#1 Making dying less painful and more dignified
When she saw her mother-in-law suffering in pain from liver cancer, Dr Odontuya Davaasuren felt helpless and realised how pain could deprive people of peace in their last lap.
"I cared for her. I fed, washed and changed her—but I could not relieve her pain, because I didn't know how," she expresses.
According to her, the only medication available for dying patients in Mongolia at that time was for muscle pain or headaches—and not to relieve the persistent pain of a tumour pressing on nerves.
"I felt shame and that I am a bad doctor because I didn't know how to help," she reminisces.
Dr Davaasuren was only 17 when her father died of lung cancer in Mongolia. She was then studying paediatrics far from home in Leningrad. "I didn't have the opportunity to care for my father or say goodbye," she recalls. "When I returned to Mongolia, my sister told me that our father had been in constant pain."
"Many, many patients died at home, in pain, with great physical and psychological suffering," she shares. "Many times, the families bought so much traditional medicine and other expensive medicines. But that was just false hope."
“A good death... and a good life before death—it is a human right," the 59-year old doctor says.
But this was a far-fetched hope 15 years ago in a country where the sick was left to reel and die in pain. Palliative care was unknown in Mongolia; and in such excruciating circumstances and without pain relief, people can only hope to die and many have considered suicide.
She says, “People asked, 'Please kill me'—they preferred to die than suffer.”
In 2000, her trip to the European Palliative Care Association conference rekindled her conviction—to afford Mongolians a less painful way to die.
"Before I went to Stockholm in 2000, I had never heard these words, 'palliative care'," she expresses, considering such care was not available in Mongolia or other post-socialist societies.
Back in Mongolia, she visited dying patients at home and filmed their desperate testimonies. Terminally ill patients were routinely sent home once doctors concluded there was nothing left to be done.
"They preferred to die than suffer. After [filming], I would come back in the evening. I just watched and cried, watched and cried. I saw so much suffering."

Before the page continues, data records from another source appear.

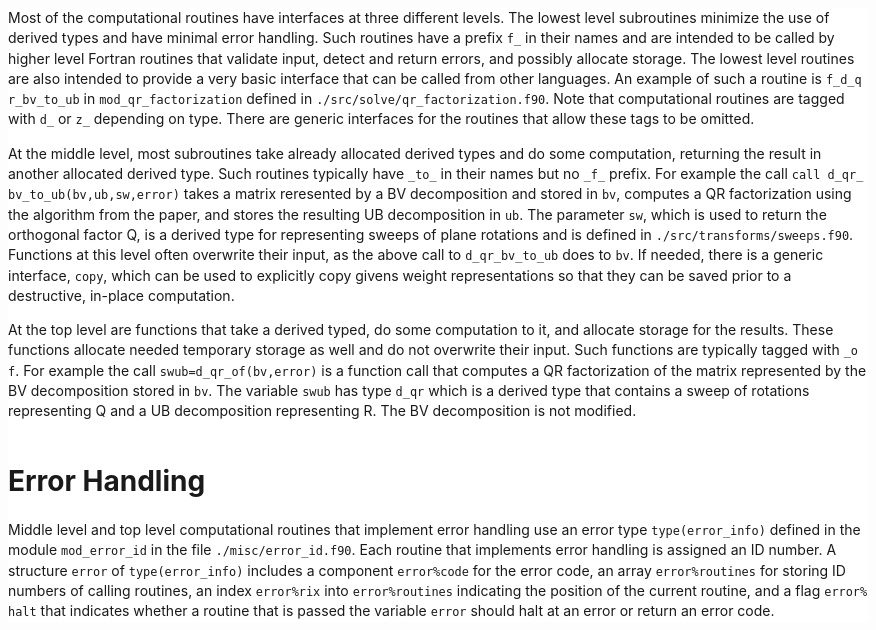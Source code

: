 Most of the computational routines have interfaces at three different
levels.  The lowest level subroutines minimize the use of derived types
and have minimal error handling.  Such routines have a prefix `f_` in
their names and are intended to be called by higher level Fortran
routines that validate input, detect and return errors, and possibly
allocate storage.  The lowest level routines are also intended to
provide a very basic interface that can be called from other
languages.  An example of such a routine is `f_d_qr_bv_to_ub` in
`mod_qr_factorization` defined in `./src/solve/qr_factorization.f90`.
Note that computational routines are tagged with `d_` or `z_`
depending on type.  There are generic interfaces for the routines that
allow these tags to be omitted.

At the middle level, most subroutines take already allocated derived
types and do some computation, returning the result in another
allocated derived type.  Such routines typically have `_to_` in their
names but no `_f_` prefix.  For example the call `call
d_qr_bv_to_ub(bv,ub,sw,error)` takes a matrix reresented by a BV
decomposition and stored in `bv`, computes a QR factorization using
the algorithm from the paper, and stores the resulting UB
decomposition in `ub`.  The parameter `sw`, which is used to return
the orthogonal factor Q, is a derived type for representing sweeps of
plane rotations and is defined in `./src/transforms/sweeps.f90`.
Functions at this level often overwrite their input, as the above call
to `d_qr_bv_to_ub` does to `bv`.  If needed, there is a generic
interface, `copy`, which can be used to explicitly copy givens weight
representations so that they can be saved prior to a destructive,
in-place computation.

At the top level are functions that take a derived typed, do some
computation to it, and allocate storage for the results.  These
functions allocate needed temporary storage as well and do not
overwrite their input.  Such functions are typically tagged with
`_of`.  For example the call `swub=d_qr_of(bv,error)` is a function
call that computes a QR factorization of the matrix represented by the
BV decomposition stored in `bv`.  The variable `swub` has type `d_qr`
which is a derived type that contains a sweep of rotations
representing Q and a UB decomposition representing R.  The BV
decomposition is not modified.

Error Handling
==============

Middle level and top level computational routines that implement error
handling use an error type `type(error_info)` defined in the module
`mod_error_id` in the file `./misc/error_id.f90`.  Each routine that
implements error handling is assigned an ID number.  A structure
`error` of `type(error_info)` includes a component `error%code` for the
error code, an array `error%routines` for storing ID numbers of
calling routines, an index `error%rix` into `error%routines`
indicating the position of the current routine, and a flag
`error%halt` that indicates whether a routine that is passed the
variable `error` should halt at an error or return an error code.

The shocking liver cancer statistics in Mongolia convinced the health authorities to establish a national palliative care programme, which will lend support to the dying and their caregivers. Each provincial hospital in the country provides palliative care, and five hospices care for dying patients on wards and at home.
She has also asked for morphine to be made more accessible though many officials believed the move might fuel addiction. Thousands of doctors were trained by her to administer pain relief and provide psychological support to the dying.
For the doctor who upholds human dignity, providing end-of-life care is vital.
"Spiritual care is sometimes much more important than morphine. Spiritual care can relieve pain. Patients lose their anxiety, fear, insomnia... and there are very good changes after accepting death,” she adds.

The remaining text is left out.